Could you count how many lines of the data include "pandemia" and answer with the number only?

━━ LISTED RECORDS ━━

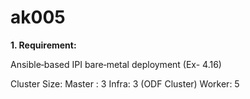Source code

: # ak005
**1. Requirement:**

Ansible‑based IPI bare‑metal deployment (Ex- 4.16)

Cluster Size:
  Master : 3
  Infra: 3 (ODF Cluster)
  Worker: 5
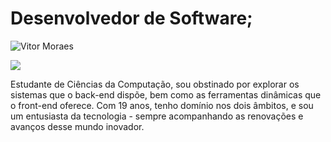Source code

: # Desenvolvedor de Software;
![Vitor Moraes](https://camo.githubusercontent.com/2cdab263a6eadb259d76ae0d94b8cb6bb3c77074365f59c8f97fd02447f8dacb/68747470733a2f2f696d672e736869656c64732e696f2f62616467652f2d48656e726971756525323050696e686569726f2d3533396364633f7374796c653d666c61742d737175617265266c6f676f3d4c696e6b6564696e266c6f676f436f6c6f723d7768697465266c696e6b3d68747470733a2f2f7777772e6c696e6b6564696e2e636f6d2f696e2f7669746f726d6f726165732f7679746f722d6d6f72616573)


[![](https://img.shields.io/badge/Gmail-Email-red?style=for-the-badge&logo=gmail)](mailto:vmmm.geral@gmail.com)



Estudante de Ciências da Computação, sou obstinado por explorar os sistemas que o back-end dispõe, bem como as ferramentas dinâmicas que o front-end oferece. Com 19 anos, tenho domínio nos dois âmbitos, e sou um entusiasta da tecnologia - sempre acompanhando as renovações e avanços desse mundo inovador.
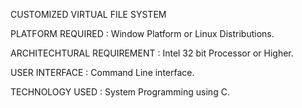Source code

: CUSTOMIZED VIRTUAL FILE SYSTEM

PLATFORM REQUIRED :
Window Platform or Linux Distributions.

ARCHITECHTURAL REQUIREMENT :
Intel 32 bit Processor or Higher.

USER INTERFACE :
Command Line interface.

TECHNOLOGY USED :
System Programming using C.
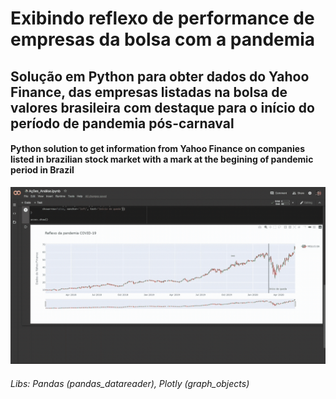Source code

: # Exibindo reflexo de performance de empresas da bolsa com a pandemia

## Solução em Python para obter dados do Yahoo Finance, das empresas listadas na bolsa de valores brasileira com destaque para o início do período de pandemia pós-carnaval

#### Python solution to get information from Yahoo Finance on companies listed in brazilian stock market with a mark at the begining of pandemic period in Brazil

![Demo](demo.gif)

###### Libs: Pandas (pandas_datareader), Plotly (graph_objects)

━━━

### TASK RESPONSE
2